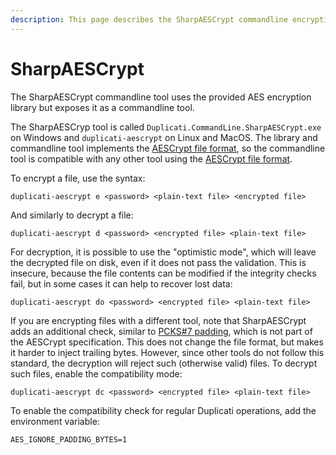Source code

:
 ```yaml
---
description: This page describes the SharpAESCrypt commandline encryption tool
---
```


# SharpAESCrypt

The SharpAESCrypt commandline tool uses the provided AES encryption library but exposes it as a commandline tool.

The SharpAESCryp tool is called `Duplicati.CommandLine.SharpAESCrypt.exe` on Windows and `duplicati-aescrypt` on Linux and MacOS. The library and commandline tool implements the [AESCrypt file format](https://www.aescrypt.com/aes_stream_format.html), so the commandline tool is compatible with any other tool using the [AESCrypt file format](https://www.aescrypt.com/download/).

To encrypt a file, use the syntax:

```
duplicati-aescrypt e <password> <plain-text file> <encrypted file>
```

And similarly to decrypt a file:

```
duplicati-aescrypt d <password> <encrypted file> <plain-text file>
```

For decryption, it is possible to use the "optimistic mode", which will leave the decrypted file on disk, even if it does not pass the validation. This is insecure, because the file contents can be modified if the integrity checks fail, but in some cases it can help to recover lost data:

```
duplicati-aescrypt do <password> <encrypted file> <plain-text file>
```

If you are encrypting files with a different tool, note that SharpAESCrypt adds an additional check, similar to [PCKS#7 padding](https://en.wikipedia.org/wiki/Padding_\(cryptography\)#PKCS#5_and_PKCS#7), which is not part of the AESCrypt specification. This does not change the file format, but makes it harder to inject trailing bytes. However, since other tools do not follow this standard, the decryption will reject such (otherwise valid) files. To decrypt such files, enable the compatibility mode:

```
duplicati-aescrypt dc <password> <encrypted file> <plain-text file>
```

To enable the compatibility check for regular Duplicati operations, add the environment variable:

```
AES_IGNORE_PADDING_BYTES=1
```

+ + + +

**Description of the task:** You are asked to output the records precisely as they appear, minus any pictures.

**Output:**
Source code

:
 ```yaml
---
description: This page describes the SharpAESCrypt commandline encryption tool
---
```


# SharpAESCrypt

The SharpAESCrypt commandline tool uses the provided AES encryption library but exposes it as a commandline tool.

The SharpAESCryp tool is called `Duplicati.CommandLine.SharpAESCrypt.exe` on Windows and `duplicati-aescrypt` on Linux and MacOS. The library and commandline tool implements the [AESCrypt file format](https://www.aescrypt.com/aes_stream_format.html), so the commandline tool is compatible with any other tool using the [AESCrypt file format](https://www.aescrypt.com/download/).

To encrypt a file, use the syntax:

```
duplicati-aescrypt e <password> <plain-text file> <encrypted file>
```

And similarly to decrypt a file:

```
duplicati-aescrypt d <password> <encrypted file> <plain-text file>
```

For decryption, it is possible to use the "optimistic mode", which will leave the decrypted file on disk, even if it does not pass the validation. This is insecure, because the file contents can be modified if the integrity checks fail, but in some cases it can help to recover lost data:

```
duplicati-aescrypt do <password> <encrypted file> <plain-text file>
```

If you are encrypting files with a different tool, note that SharpAESCrypt adds an additional check, similar to [PCKS#7 padding](https://en.wikipedia.org/wiki/Padding_\(cryptography\)#PKCS#5_and_PKCS#7), which is not part of the AESCrypt specification. This does not change the file format, but makes it harder to inject trailing bytes. However, since other tools do not follow this standard, the decryption will reject such (otherwise valid) files. To decrypt such files, enable the compatibility mode:

```
duplicati-aescrypt dc <password> <encrypted file> <plain-text file>
```

To enable the compatibility check for regular Duplicati operations, add the environment variable:

```
AES_IGNORE_PADDING_BYTES=1
```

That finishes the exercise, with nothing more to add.